● The problem
For each line below that includes the word "strptime", make a copy.

Items from a data source
***

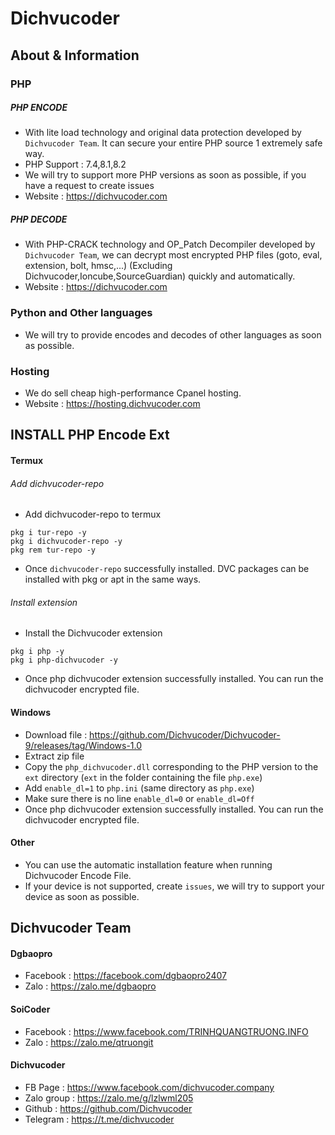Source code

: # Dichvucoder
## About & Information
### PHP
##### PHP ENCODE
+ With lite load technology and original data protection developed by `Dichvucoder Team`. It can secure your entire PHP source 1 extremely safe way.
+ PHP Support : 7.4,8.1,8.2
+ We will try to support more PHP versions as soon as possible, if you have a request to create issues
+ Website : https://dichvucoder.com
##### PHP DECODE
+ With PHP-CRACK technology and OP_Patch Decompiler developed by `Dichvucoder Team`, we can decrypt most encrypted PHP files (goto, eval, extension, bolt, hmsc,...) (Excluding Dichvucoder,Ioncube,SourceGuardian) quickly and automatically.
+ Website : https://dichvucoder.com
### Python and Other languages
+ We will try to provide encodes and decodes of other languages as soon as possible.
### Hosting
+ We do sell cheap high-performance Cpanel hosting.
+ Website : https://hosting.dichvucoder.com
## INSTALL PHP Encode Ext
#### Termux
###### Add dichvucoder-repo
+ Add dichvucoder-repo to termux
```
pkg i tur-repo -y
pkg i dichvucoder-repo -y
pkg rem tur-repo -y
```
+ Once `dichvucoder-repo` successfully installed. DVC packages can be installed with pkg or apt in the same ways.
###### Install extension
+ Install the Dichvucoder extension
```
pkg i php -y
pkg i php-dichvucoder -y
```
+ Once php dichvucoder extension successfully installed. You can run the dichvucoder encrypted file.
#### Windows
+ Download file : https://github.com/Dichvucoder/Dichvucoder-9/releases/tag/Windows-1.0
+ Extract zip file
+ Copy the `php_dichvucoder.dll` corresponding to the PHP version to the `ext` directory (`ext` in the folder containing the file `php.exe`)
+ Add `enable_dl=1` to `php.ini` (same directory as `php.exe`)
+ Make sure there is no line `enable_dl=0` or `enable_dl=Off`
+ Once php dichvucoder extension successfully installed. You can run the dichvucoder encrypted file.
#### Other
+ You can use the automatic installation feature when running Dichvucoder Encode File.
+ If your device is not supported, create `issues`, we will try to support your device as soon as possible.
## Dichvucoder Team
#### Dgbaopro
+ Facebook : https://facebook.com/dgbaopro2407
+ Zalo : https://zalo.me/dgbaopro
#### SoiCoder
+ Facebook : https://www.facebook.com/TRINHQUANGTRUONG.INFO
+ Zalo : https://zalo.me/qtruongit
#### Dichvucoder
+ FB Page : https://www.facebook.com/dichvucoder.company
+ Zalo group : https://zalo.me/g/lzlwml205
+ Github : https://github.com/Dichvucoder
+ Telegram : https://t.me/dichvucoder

***

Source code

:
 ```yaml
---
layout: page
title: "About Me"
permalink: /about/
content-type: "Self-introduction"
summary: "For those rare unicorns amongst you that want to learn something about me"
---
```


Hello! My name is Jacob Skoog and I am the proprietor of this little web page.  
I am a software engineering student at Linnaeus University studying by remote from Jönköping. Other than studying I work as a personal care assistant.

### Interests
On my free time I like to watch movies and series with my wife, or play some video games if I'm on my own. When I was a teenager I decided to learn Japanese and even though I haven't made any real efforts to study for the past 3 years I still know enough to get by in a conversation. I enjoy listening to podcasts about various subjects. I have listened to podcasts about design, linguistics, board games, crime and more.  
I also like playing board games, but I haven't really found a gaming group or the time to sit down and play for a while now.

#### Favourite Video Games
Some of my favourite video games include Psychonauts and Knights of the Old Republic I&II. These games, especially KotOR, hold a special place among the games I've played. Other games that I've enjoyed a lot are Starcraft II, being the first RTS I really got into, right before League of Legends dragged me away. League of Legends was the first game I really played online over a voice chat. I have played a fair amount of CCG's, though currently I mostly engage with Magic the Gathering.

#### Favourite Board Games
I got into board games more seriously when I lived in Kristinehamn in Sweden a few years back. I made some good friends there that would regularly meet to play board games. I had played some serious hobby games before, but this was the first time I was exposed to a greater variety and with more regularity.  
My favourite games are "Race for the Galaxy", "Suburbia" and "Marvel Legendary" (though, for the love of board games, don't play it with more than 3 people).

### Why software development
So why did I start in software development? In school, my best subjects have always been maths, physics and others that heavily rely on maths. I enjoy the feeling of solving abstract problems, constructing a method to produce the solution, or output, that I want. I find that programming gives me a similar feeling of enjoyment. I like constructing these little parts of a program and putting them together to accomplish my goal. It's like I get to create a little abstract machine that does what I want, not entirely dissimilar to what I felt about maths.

***

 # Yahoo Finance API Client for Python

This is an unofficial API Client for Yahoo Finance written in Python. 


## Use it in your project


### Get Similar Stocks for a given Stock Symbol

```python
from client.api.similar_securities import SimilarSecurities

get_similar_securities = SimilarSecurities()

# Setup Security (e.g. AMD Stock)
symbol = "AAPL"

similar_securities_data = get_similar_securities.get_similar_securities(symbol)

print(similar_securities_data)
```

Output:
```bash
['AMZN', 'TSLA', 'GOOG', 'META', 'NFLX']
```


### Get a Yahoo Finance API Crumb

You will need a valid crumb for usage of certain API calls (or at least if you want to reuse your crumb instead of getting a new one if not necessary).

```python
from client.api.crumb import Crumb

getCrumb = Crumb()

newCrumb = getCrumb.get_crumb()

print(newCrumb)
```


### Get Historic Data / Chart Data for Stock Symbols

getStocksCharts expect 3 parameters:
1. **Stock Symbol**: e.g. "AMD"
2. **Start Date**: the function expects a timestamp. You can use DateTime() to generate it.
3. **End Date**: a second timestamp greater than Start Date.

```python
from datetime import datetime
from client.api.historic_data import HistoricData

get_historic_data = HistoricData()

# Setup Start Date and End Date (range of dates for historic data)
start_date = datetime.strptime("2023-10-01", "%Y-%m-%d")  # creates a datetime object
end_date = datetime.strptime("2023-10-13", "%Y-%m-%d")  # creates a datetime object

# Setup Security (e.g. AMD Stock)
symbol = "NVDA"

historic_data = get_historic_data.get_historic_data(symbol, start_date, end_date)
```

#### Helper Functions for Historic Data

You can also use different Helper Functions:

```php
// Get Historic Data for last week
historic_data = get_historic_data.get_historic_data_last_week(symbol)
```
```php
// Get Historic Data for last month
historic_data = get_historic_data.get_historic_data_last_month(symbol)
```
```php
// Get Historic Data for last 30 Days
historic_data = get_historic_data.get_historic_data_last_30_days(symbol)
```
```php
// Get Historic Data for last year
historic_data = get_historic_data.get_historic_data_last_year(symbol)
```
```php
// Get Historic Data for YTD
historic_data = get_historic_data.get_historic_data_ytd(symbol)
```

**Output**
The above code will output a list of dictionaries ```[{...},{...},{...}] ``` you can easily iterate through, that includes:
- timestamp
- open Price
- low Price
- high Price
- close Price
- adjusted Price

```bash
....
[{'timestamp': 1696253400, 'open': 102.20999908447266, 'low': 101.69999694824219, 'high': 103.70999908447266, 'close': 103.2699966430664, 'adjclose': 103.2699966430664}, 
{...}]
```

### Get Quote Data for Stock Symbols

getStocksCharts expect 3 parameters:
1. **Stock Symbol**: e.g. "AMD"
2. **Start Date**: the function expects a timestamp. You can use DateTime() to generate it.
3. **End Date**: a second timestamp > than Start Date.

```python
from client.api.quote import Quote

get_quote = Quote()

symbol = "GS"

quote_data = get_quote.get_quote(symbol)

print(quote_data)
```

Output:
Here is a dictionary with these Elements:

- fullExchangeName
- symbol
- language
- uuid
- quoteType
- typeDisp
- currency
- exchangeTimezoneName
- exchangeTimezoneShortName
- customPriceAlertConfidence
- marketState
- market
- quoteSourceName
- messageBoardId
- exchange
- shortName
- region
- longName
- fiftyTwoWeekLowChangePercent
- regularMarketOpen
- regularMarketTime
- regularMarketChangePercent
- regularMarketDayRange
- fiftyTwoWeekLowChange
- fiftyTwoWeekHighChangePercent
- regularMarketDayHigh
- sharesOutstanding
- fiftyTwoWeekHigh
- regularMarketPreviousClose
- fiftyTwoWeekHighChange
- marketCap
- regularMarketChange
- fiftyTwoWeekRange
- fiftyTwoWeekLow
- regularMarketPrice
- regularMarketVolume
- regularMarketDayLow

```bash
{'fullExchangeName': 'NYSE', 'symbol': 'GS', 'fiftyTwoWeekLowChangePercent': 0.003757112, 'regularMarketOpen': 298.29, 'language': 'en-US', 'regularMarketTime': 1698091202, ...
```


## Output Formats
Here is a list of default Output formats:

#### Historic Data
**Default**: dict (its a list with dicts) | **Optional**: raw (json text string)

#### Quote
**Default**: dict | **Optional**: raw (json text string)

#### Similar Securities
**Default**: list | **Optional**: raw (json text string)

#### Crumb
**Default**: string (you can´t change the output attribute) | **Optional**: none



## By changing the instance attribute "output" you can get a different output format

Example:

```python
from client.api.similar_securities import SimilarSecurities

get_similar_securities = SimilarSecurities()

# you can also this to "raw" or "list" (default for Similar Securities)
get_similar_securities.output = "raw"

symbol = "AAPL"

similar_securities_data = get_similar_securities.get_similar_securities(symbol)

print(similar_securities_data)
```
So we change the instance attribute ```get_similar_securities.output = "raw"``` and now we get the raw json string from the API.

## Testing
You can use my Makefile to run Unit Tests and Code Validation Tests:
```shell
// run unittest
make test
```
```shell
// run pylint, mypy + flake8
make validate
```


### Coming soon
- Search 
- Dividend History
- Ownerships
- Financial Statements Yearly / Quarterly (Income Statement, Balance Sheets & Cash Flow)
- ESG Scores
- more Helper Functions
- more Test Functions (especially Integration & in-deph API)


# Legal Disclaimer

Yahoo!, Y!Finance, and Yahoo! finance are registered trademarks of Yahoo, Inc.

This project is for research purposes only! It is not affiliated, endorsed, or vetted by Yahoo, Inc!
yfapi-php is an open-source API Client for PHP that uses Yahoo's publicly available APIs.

***

● Response to the exercise
start_date = datetime.strptime("2023-10-01", "%Y-%m-%d")  # creates a datetime object
end_date = datetime.strptime("2023-10-13", "%Y-%m-%d")  # creates a datetime object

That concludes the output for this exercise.